• **Task objective**:
The answer must consist of each line below that contains the word "Moderasi", copied in full.

Stored entries

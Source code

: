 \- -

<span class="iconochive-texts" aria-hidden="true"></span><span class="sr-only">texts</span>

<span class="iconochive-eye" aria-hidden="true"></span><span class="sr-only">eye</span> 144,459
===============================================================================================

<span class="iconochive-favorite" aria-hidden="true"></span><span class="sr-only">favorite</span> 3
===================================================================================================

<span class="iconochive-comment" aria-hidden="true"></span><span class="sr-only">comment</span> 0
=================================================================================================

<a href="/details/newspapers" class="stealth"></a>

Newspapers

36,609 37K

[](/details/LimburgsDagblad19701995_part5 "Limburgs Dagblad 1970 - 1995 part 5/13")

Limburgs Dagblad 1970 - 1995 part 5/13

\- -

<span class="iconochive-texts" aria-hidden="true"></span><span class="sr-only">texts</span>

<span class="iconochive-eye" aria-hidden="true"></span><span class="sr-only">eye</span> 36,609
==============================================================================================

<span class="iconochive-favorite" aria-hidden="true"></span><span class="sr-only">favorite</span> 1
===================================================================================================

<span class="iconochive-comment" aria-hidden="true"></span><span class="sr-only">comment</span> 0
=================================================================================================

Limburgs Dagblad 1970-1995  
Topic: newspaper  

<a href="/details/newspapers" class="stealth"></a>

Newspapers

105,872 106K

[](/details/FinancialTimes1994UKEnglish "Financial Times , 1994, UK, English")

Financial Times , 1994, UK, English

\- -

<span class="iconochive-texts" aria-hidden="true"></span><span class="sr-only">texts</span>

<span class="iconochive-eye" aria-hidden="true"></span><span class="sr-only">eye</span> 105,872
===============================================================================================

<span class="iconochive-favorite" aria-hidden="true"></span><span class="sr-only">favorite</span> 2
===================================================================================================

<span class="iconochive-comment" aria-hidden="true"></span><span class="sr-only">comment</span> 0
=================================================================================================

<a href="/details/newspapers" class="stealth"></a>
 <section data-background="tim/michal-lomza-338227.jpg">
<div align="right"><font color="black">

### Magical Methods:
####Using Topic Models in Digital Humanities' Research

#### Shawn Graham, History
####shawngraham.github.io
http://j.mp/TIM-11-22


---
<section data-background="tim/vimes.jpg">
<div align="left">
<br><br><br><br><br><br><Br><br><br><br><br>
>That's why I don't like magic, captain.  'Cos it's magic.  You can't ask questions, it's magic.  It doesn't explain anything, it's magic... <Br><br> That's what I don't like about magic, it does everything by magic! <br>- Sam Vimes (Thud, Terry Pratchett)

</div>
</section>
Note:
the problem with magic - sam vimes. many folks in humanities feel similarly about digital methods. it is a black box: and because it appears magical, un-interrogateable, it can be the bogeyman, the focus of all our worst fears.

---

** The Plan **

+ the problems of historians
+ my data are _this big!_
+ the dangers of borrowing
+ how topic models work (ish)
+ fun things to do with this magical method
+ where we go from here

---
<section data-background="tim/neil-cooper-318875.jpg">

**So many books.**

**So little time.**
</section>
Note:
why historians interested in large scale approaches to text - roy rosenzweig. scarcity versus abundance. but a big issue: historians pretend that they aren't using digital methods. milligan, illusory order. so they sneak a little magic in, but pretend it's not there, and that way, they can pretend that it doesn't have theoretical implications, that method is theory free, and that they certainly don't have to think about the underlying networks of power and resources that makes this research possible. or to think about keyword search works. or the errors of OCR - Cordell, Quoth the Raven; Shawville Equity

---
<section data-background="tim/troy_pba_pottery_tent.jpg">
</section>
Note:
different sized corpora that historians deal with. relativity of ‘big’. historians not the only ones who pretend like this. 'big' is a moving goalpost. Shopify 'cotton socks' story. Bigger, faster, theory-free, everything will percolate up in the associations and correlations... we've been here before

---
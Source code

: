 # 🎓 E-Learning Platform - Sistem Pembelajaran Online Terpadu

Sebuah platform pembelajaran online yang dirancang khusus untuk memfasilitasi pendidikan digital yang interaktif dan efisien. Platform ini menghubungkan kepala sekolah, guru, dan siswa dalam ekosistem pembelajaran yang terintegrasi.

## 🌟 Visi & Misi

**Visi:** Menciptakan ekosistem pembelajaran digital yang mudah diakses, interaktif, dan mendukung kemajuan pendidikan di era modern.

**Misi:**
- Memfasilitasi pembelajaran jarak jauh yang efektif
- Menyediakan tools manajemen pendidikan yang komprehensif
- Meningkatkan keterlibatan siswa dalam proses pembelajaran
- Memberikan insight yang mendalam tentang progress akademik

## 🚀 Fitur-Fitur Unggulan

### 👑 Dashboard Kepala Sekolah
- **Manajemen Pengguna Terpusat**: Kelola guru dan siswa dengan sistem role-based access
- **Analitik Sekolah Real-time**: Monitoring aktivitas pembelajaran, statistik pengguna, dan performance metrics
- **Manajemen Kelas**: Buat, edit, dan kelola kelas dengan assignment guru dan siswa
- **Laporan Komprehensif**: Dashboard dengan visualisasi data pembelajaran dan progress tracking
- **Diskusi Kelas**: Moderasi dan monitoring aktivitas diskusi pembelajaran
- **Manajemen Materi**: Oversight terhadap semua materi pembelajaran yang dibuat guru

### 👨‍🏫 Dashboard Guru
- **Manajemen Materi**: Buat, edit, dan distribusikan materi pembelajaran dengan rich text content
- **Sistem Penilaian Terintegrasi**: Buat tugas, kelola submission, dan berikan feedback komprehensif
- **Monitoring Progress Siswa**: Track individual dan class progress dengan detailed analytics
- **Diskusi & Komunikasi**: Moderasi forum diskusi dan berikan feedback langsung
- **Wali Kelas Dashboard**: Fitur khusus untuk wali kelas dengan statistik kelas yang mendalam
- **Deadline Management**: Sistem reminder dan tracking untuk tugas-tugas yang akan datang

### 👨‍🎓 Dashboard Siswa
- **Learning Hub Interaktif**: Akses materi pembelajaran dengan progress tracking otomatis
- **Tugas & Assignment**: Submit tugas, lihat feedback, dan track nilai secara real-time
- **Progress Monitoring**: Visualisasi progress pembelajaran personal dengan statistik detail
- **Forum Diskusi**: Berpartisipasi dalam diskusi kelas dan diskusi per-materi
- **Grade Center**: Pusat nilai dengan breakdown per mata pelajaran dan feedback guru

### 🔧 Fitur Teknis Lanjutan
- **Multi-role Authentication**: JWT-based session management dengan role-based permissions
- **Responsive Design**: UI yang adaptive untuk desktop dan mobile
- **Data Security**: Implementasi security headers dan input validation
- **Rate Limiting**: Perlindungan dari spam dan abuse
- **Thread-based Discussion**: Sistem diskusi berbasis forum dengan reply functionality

• **Reply**:
- **Diskusi Kelas**: Moderasi dan monitoring aktivitas diskusi pembelajaran
- **Diskusi & Komunikasi**: Moderasi forum diskusi dan berikan feedback langsung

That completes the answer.